AMD Gaming Platform

When we leave the budget sector behind and start looking at midrange configurations, the amount of customization that can be done becomes far more significant. We basically doubled our budget, but that doesn't mean you actually have to spend anywhere near $1500 to get a reasonable midrange configuration. It should be quite easy to cut back a few areas in order to get the price closer to $1000, if that's the target budget.
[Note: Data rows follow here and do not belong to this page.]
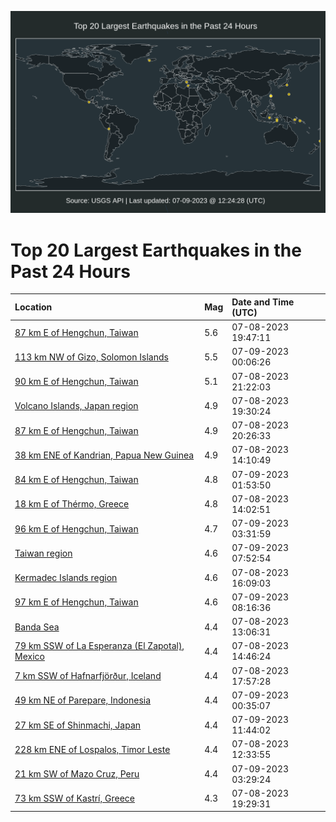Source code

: ![Map](./map.png)

# Top 20 Largest Earthquakes in the Past 24 Hours

| Location | Mag | Date and Time (UTC) |
|:---|:---|:---|
| [87 km E of Hengchun, Taiwan](https://earthquake.usgs.gov/earthquakes/eventpage/us6000kr0e) | 5.6 | 07-08-2023 19:47:11 |
| [113 km NW of Gizo, Solomon Islands](https://earthquake.usgs.gov/earthquakes/eventpage/us6000kr16) | 5.5 | 07-09-2023 00:06:26 |
| [90 km E of Hengchun, Taiwan](https://earthquake.usgs.gov/earthquakes/eventpage/us6000kr0n) | 5.1 | 07-08-2023 21:22:03 |
| [Volcano Islands, Japan region](https://earthquake.usgs.gov/earthquakes/eventpage/us6000kr0c) | 4.9 | 07-08-2023 19:30:24 |
| [87 km E of Hengchun, Taiwan](https://earthquake.usgs.gov/earthquakes/eventpage/us6000kr0h) | 4.9 | 07-08-2023 20:26:33 |
| [38 km ENE of Kandrian, Papua New Guinea](https://earthquake.usgs.gov/earthquakes/eventpage/us6000kqz6) | 4.9 | 07-08-2023 14:10:49 |
| [84 km E of Hengchun, Taiwan](https://earthquake.usgs.gov/earthquakes/eventpage/us6000kr1j) | 4.8 | 07-09-2023 01:53:50 |
| [18 km E of Thérmo, Greece](https://earthquake.usgs.gov/earthquakes/eventpage/us6000kqz4) | 4.8 | 07-08-2023 14:02:51 |
| [96 km E of Hengchun, Taiwan](https://earthquake.usgs.gov/earthquakes/eventpage/us6000kr20) | 4.7 | 07-09-2023 03:31:59 |
| [Taiwan region](https://earthquake.usgs.gov/earthquakes/eventpage/us6000kr2m) | 4.6 | 07-09-2023 07:52:54 |
| [Kermadec Islands region](https://earthquake.usgs.gov/earthquakes/eventpage/us6000kqzg) | 4.6 | 07-08-2023 16:09:03 |
| [97 km E of Hengchun, Taiwan](https://earthquake.usgs.gov/earthquakes/eventpage/us6000kr2t) | 4.6 | 07-09-2023 08:16:36 |
| [Banda Sea](https://earthquake.usgs.gov/earthquakes/eventpage/us6000kqyu) | 4.4 | 07-08-2023 13:06:31 |
| [79 km SSW of La Esperanza (El Zapotal), Mexico](https://earthquake.usgs.gov/earthquakes/eventpage/us6000kqza) | 4.4 | 07-08-2023 14:46:24 |
| [7 km SSW of Hafnarfjörður, Iceland](https://earthquake.usgs.gov/earthquakes/eventpage/us6000kqzu) | 4.4 | 07-08-2023 17:57:28 |
| [49 km NE of Parepare, Indonesia](https://earthquake.usgs.gov/earthquakes/eventpage/us6000kr1c) | 4.4 | 07-09-2023 00:35:07 |
| [27 km SE of Shinmachi, Japan](https://earthquake.usgs.gov/earthquakes/eventpage/us6000kr3e) | 4.4 | 07-09-2023 11:44:02 |
| [228 km ENE of Lospalos, Timor Leste](https://earthquake.usgs.gov/earthquakes/eventpage/us6000kqyp) | 4.4 | 07-08-2023 12:33:55 |
| [21 km SW of Mazo Cruz, Peru](https://earthquake.usgs.gov/earthquakes/eventpage/us6000kr1y) | 4.4 | 07-09-2023 03:29:24 |
| [73 km SSW of Kastrí, Greece](https://earthquake.usgs.gov/earthquakes/eventpage/us6000kr09) | 4.3 | 07-08-2023 19:29:31 |
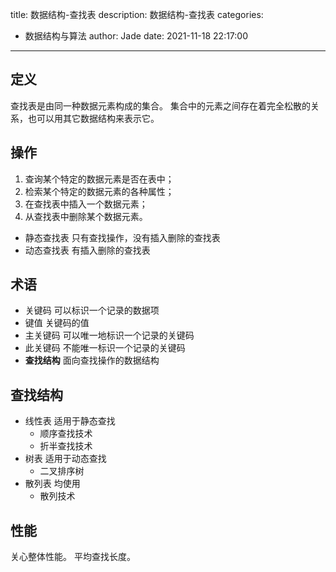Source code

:title: 数据结构-查找表
description: 数据结构-查找表
categories:
  - 数据结构与算法
author: Jade
date: 2021-11-18 22:17:00
---
## 定义
查找表是由同一种数据元素构成的集合。
集合中的元素之间存在着完全松散的关系，也可以用其它数据结构来表示它。

## 操作
1. 查询某个特定的数据元素是否在表中；
2. 检索某个特定的数据元素的各种属性；
3. 在查找表中插入一个数据元素；
4. 从查找表中删除某个数据元素。

- 静态查找表 只有查找操作，没有插入删除的查找表
- 动态查找表 有插入删除的查找表

## 术语
- 关键码 可以标识一个记录的数据项
- 键值 关键码的值
- 主关键码 可以唯一地标识一个记录的关键码
- 此关键码 不能唯一标识一个记录的关键码
- **查找结构** 面向查找操作的数据结构

## 查找结构
- 线性表 适用于静态查找
	- 顺序查找技术
   - 折半查找技术
- 树表 适用于动态查找
	- 二叉排序树
- 散列表 均使用
	- 散列技术
   
## 性能
关心整体性能。
平均查找长度。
For the AMD platform, we decided to focus on putting together a good gaming solution.

AMD Gaming System
Hardware Component Price Rebates
Processor Athlon 64 X2 4800+ (Windsor 2.5GHz 2x512K) - Retail $133
Motherboard EVGA 122-M2-NF59-TR (Socket AM2 nForce 590 SLI) $136 $30
Memory Transcend JETRAM 2x1GB DDR2-800 (5-5-5-12 JM2GDDR2-8K) $113
Video Card Foxconn GeForce 8800GTS 640MB (FV-N88SMBD2-ONOC) $400 $40
Hard Drive Seagate Barracuda 7200.10 ST3320620AS 320GB 16MB $80
Optical Drive Pioneer Black DVR-112D 18X DVD+R $38
Case Athenatech A5719BB.500 with 500W PSU $106 $20
Display Acer AL2216Wbd 22" 5ms (1680x1050) $274
Speakers Logitech X-530 5.1 70W Speakers $74
Keyboard and Mouse Microsoft Comfort Curve 2000 B2L-00047 $28
Operating System Windows MCE 2005 or Vista Home Premium (OEM) $115
Bottom Line $1497 $1407

CPU performance can still be a factor in many games, particularly RTS games where lots of units might be in action at the same time, but graphics horsepower is still far more important in the majority of titles. We made a moderate upgrade to the processor selection, going with the Athlon X2 4800+. That should offer more than enough power for any current games, and it leaves us plenty of money to spend on the GPU. Overclocking is always an option, although most AMD AM2 processors seem to top out in the range of 2.6-2.8GHz so we would either go with a less expensive CPU for overclocking purposes or else simply spend the extra money in order to get a guaranteed minimum performance. If you want something faster than a 4800+ and you don't want to move to Core 2 Duo, the 5400+ is worth a serious look. Priced at $200, that processor comes with 1MB of L2 cache per core and a default clock speed of 2.8GHz - basically what used to be the $1000 FX-62. Just don't expect it to greatly improve your gaming performance except at lower resolutions/detail settings.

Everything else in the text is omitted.